Turkey Shepherd’s Pie with Whipped Cauliflower

As promised, I present to you a healthy take on an old classic. I think the staples of our childhood kitchens can fall by the wayside when we try to start eating healthier. Beef stroganoff, tuna noodle casserole, chicken divan, and meatloaf are practically taboo in modern, ‘healthy’ households these days. These were foods I was raised on. They elicit fond memories and unadulterated nostalgia. However, in today’s 2014 world, we all know we cannot add Campbell’s Cream of Anything to our nightly entrees without a little saturated fat guilt.
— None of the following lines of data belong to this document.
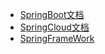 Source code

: - [SpringBoot文档](https://docs.spring.io/spring-boot/docs/current/reference/html/)
- [SpringCloud文档](https://docs.spring.io/spring-cloud/docs/current/reference/html/)
- [SpringFrameWork](https://docs.spring.io/spring-framework/docs/current/reference/html/)
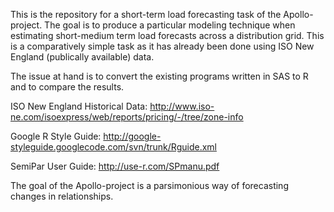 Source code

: This is the repository for a short-term load forecasting task of the Apollo-project. The goal is to produce a 
particular modeling technique when estimating short-medium term load forecasts across a distribution grid. This is a 
comparatively simple task as it has already been done using ISO New England (publically available) data. 

The issue at hand is to convert the existing programs written in SAS to R and to compare the results.

ISO New England Historical Data: http://www.iso-ne.com/isoexpress/web/reports/pricing/-/tree/zone-info

Google R Style Guide:  http://google-styleguide.googlecode.com/svn/trunk/Rguide.xml

SemiPar User Guide: http://use-r.com/SPmanu.pdf

The goal of the Apollo-project is a parsimonious way of forecasting changes in relationships. 



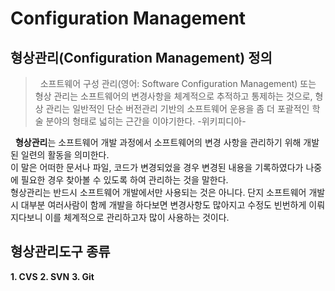 # Configuration Management

## 형상관리(Configuration Management) 정의

> &nbsp; 소프트웨어 구성 관리(영어: Software Configuration Management) 또는 형상 관리는 소프트웨어의 변경사항을 체계적으로 추적하고 통제하는 것으로, 형상 관리는 일반적인 단순 버전관리 기반의 소프트웨어 운용을 좀 더 포괄적인 학술 분야의 형태로 넓히는 근간을 이야기한다.  -위키피디아-  

 &nbsp; <b>형상관리</b>는 소프트웨어 개발 과정에서 소프트웨어의 변경 사항을 관리하기 위해 개발된 일련의 활동을 의미한다.  
 이 말은 어떠한 문서나 파일, 코드가 변경되었을 경우 변경된 내용을 기록하였다가 나중에 필요한 경우 찾아볼 수 있도록 하여 관리하는 것을 말한다.  
 형상관리는 반드시 소프트웨어 개발에서만 사용되는 것은 아니다. 단지 소프트웨어 개발 시 대부분 여러사람이 함께 개발을 하다보면 변경사항도 많아지고 수정도 빈번하게 이뤄지다보니 이를 체계적으로 관리하고자 많이 사용하는 것이다. 
 
 ## 형상관리도구 종류
 <b>1. CVS</b>
 <b>2. SVN</b>
 <b>3. Git</b>
 
 
 



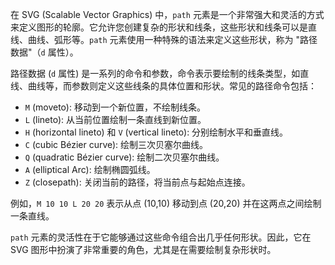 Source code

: 在 SVG (Scalable Vector Graphics) 中，`path` 元素是一个非常强大和灵活的方式来定义图形的轮廓。它允许您创建复杂的形状和线条，这些形状和线条可以是直线、曲线、弧形等。`path` 元素使用一种特殊的语法来定义这些形状，称为 "路径数据"（`d` 属性）。

路径数据 (`d` 属性) 是一系列的命令和参数，命令表示要绘制的线条类型，如直线、曲线等，而参数则定义这些线条的具体位置和形状。常见的路径命令包括：

- `M` (moveto): 移动到一个新位置，不绘制线条。
- `L` (lineto): 从当前位置绘制一条直线到新位置。
- `H` (horizontal lineto) 和 `V` (vertical lineto): 分别绘制水平和垂直线。
- `C` (cubic Bézier curve): 绘制三次贝塞尔曲线。
- `Q` (quadratic Bézier curve): 绘制二次贝塞尔曲线。
- `A` (elliptical Arc): 绘制椭圆弧线。
- `Z` (closepath): 关闭当前的路径，将当前点与起始点连接。

例如，`M 10 10 L 20 20` 表示从点 (10,10) 移动到点 (20,20) 并在这两点之间绘制一条直线。

`path` 元素的灵活性在于它能够通过这些命令组合出几乎任何形状。因此，它在 SVG 图形中扮演了非常重要的角色，尤其是在需要绘制复杂形状时。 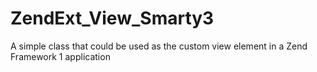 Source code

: ZendExt_View_Smarty3
====================

A simple class that could be used as the custom view element in a Zend Framework 1 application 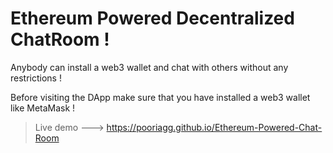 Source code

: # Ethereum Powered Decentralized ChatRoom !

Anybody can install a web3 wallet and chat with others without any restrictions !

Before visiting the DApp make sure that you have installed a web3 wallet like MetaMask !

> Live demo ---> https://pooriagg.github.io/Ethereum-Powered-Chat-Room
Which brings me to our featured cauliflower recipe. The creation was sparked by my mother a few weeks ago. If you read ‘Crushing on Cauliflower’ last week, you know whipped cauliflower was a mashed potato substitute in our house some 10 years ago.  She asked if I thought said cauliflower would work on top of shepherd’s pie in place of mashed potatoes. Let me tell you, there’s never been a food science question thrown at me I won’t attempt to tackle. This baby was born not 2 weeks after that 15 minute phone conversation.

I am not saying all good things must be destroyed in order to make them healthier. I enjoy the challenge of healthfully adjusting recipes in the kitchen – make it taste good, look good, and most importantly, feel good. That’s not a crime. I also find it thrilling to try new things for the first time while cooking for others. Shoot, my eggplant osso buco didn’t turn out? Oh, did you say it tastes like tire rubber? Thank you! Now then, where can I get my hands on a Dominos menu and who will be running out to purchase the beer to help drown my shame?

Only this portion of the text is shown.